Former British cyclo-cross champion Nikki Brammeier welcomed daughter Ida into the world in 2019 – PAUL COOPER.
Apart from her multiple World Cup podiums, Nikki Brammeier reflects on her 15-year professional cycling career as a blur of fasted rides, skipped meals, and the constant curiosity of why she did not have periods. For three years during her twenties, she never once had a monthly bleed.
“I saw a gynecologist about it, who told me, ‘Don’t worry, it’s normal; we see this all the time with female athletes who train a lot,’ ” says Brammeier, 34, a former four-time British cyclo-cross champion. “It was quite confusing because I came away from the appointment thinking everything was OK.”
Little did Brammeier know she was harming her reproductive system and risking her post-career dream of becoming a mother. She was unaware her body was drastically depleted of estrogen – the female sex hormone women need for good hormonal health and bone density. She was suffering from Relative Energy Deficiency in Sports (RED-S).
The invisible condition is commonly developed among endurance athletes who are chronically under fuel according to their training load. Stuck in a vicious cycle of disordered eating, Brammeier obsessed over her power-to-weight ratio.
“I’d wake up in the morning, and if I didn’t see the number I wanted to see on the scales, then my day was over,” she says. “I’d be moody and try to control what I was eating, but I was constantly feeling hungry and constantly thinking about food. I had several injuries, including a fracture in my lower back which wasn’t from any particular crash.”
That innocuous fracture was Brammeier’s close brush with osteoporosis, which can be a long-term consequence of RED-S. Others from her sport have not been so lucky – poor bone health forced former British Olympic winner Chris Boardman into early retirement.
Her low point came after the 2016 Rio Olympics when she switched to road racing and represented Great Britain alongside Lizzie Deignan and Emma Pooley, the former Olympic silver time-trial medallist. Close encounters at the Games with other athletes with obvious disordered eating habits compelled Brammeier to restrict her energy intake even more.
“I came away from the Olympics without a sense of achievement; I felt flat,” she says. “I was in a terrible place. I wouldn’t say I liked the fact that I was thinking about food. I lost my real passion for Cycling.”
She enlisted the help of a sports psychologist to explore her past. Her dysfunctional relationship with food was rooted in an experience she encountered when she was 18 when a male coach told her that she was “too big” for mountain biking.
Brammeier was flirting with track cycling at the time but decided to pursue the more individual cyclo-cross discipline. She ended up self-coaching for the majority of her career. “I’d never even thought about my weight before that,” she admits. “Coaches must realize that the words they use to young riders matter.”
In the latter two years of her career, Brammeier turned her attention to eating more intuitively and factoring more recovery time into her schedule to get her periods back.
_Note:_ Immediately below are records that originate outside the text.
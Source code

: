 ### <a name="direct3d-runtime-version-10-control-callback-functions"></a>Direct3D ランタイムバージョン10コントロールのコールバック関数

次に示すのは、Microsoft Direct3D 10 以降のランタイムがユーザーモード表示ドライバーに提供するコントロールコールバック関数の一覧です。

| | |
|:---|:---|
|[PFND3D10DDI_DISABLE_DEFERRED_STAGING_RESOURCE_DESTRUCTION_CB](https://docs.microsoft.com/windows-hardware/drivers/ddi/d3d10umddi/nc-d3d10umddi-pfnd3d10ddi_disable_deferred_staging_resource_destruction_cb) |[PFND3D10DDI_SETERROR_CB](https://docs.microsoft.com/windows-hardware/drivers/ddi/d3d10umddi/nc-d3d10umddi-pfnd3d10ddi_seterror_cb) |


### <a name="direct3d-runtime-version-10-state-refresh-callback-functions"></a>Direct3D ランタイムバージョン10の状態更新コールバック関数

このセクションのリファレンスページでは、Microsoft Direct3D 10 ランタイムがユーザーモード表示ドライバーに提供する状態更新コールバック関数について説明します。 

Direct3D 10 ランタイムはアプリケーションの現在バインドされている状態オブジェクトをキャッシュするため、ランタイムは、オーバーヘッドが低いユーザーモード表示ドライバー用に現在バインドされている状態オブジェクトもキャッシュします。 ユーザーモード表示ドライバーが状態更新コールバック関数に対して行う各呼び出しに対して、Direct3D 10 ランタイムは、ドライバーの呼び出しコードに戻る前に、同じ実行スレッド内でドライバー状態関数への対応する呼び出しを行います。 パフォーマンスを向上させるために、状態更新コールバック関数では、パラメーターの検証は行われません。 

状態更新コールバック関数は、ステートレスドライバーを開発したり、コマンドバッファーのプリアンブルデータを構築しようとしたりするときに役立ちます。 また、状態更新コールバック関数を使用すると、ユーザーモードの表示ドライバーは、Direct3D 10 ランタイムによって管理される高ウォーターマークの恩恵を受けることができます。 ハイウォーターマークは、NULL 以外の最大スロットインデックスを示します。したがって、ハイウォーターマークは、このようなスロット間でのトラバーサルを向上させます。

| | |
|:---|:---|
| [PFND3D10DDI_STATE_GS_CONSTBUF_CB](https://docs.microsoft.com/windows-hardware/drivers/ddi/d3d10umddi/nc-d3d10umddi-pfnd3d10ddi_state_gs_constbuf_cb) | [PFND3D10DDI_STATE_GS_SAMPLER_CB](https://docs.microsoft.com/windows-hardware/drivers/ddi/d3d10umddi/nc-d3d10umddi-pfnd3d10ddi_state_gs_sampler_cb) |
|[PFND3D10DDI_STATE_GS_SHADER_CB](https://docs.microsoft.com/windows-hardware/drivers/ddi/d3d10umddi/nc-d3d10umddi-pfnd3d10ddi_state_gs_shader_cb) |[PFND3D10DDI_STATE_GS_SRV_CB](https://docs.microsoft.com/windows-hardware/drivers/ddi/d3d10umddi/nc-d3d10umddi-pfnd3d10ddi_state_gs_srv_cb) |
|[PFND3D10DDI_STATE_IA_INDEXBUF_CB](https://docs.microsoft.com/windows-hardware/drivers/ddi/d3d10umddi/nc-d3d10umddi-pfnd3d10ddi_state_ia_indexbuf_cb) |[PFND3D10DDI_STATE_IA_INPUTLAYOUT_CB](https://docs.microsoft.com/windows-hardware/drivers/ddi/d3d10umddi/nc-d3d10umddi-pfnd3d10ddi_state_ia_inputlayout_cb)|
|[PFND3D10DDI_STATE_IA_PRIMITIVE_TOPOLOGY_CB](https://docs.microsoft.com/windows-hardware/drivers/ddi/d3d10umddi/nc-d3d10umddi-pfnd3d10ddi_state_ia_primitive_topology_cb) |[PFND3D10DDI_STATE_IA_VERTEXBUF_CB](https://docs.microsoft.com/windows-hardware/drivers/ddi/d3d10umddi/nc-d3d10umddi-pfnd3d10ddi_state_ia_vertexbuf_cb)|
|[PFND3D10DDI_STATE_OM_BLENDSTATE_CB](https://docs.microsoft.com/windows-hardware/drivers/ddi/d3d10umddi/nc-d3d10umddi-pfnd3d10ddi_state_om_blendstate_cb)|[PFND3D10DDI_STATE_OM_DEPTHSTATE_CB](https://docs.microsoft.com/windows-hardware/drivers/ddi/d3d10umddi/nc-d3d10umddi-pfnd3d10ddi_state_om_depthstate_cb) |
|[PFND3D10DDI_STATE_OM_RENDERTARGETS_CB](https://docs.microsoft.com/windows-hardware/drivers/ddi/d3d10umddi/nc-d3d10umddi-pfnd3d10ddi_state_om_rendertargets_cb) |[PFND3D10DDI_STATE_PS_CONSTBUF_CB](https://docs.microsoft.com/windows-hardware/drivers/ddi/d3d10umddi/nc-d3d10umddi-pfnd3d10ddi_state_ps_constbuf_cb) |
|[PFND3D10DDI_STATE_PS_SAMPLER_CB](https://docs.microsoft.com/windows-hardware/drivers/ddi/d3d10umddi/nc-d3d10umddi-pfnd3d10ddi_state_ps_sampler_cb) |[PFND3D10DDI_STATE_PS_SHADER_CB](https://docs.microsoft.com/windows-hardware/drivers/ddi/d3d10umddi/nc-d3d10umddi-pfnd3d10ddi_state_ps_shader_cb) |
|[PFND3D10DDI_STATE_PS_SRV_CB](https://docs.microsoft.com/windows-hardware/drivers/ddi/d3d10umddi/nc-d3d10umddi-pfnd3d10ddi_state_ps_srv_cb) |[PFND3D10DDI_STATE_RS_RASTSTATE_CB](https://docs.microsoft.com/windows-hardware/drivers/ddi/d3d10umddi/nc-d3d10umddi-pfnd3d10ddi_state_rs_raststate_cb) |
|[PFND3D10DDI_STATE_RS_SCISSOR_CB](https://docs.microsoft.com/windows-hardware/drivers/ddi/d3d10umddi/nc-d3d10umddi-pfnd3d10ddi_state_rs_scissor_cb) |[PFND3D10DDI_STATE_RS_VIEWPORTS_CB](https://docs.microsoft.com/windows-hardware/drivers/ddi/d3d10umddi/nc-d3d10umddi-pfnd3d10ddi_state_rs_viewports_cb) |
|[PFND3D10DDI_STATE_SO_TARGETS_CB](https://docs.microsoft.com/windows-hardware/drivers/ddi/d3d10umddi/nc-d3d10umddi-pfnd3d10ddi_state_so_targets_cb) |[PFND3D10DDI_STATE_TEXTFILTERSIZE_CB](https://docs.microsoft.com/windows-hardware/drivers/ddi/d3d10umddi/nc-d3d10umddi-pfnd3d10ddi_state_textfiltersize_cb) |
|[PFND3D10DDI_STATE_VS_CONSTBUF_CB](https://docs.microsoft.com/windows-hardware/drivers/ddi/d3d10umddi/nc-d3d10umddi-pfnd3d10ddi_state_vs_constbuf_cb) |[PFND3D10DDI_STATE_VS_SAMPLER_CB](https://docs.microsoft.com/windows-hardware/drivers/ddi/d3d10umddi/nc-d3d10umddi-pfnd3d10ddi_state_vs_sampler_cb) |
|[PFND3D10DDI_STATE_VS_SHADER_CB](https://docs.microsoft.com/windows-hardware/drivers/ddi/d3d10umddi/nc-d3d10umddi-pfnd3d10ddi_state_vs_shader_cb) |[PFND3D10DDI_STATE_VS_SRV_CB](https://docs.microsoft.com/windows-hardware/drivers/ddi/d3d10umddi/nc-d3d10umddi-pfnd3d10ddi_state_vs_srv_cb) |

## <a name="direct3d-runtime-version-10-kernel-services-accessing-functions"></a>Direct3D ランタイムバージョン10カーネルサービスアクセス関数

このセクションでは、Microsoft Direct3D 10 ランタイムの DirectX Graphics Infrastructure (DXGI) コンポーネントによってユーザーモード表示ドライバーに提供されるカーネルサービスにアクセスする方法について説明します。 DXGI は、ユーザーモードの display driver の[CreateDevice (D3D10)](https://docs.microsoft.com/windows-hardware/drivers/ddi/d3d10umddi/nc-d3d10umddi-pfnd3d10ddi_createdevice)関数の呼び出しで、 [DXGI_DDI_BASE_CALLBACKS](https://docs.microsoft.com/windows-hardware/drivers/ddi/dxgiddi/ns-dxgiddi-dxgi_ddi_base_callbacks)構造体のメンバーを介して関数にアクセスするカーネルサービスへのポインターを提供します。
She knew she wanted a family with her long-time partner, now husband, and ex-professional British road cyclist Matt Brammeier, a five-time Irish national champion. “I started to use my common sense because if I wanted a baby in the future – a family – I needed my body to be healthy,” she says.
Over time, her deprived body mellowed into a stronger one. She attacked sprints more aggressively, found herself at the front of races, developed greater pedal power, and managed to string consistent training blocks together. “It is a true saying that happy racers go faster,” Brammeier says.
Most importantly, her periods came back. Brammeier even adapted her training around her cycle to support her performance – an avenue a growing number of female athletes are exploring. “I felt empowered giving my body the fuel it needed to perform and to recover,” says Brammeier, who retired in July 2019 after becoming pregnant. RED-S did not end Brammeier’s career. Instead, it has cast her into an unlikely role as an athlete activist, eager to raise awareness about the condition.
When baby Ida arrived towards the end of 2019, the stresses of motherhood and change in routine allowed obsessive patterns around food to creep back in, but this time she was equipped to recognize past behaviors. “What I was doing during my career wasn’t a healthy way of living,” Brammeier says.
With an increasing number of high-profile athletes speaking about their experiences of disordered eating and under-fuelling, there is an impetus on sports bodies to close the education gap around RED-S.
Last year, a British Medical Journal paper co-authored by American runners Mary Cain and Kara Goucher, among others, called on national sports bodies to formulate policies on RED-S. Specifically, the group recommended elite athletes should have access to eating disorder experts. It followed Cain’s battle with RED-S at the disgraced Nike Oregon Project, where she broke five bones due to osteoporosis.
British Cycling confirmed that it had undertaken an “investment in coach education” around the issue of RED-S and its riders completing bi-annual questionnaires designed to spot signs of disordered eating.
Riders also have access to DEXA scans to measure bone density. In 2018, Brammeier founded Mudiiita, a coaching project aimed at inspiring and mentoring the next generation of happy, healthy cyclists and educating them about the dangers of under-fuelling and the importance of the menstrual cycle. “I’ve had so many riders message me saying, ‘This is great, but I don’t have periods’. The best thing I can do is tell my story.”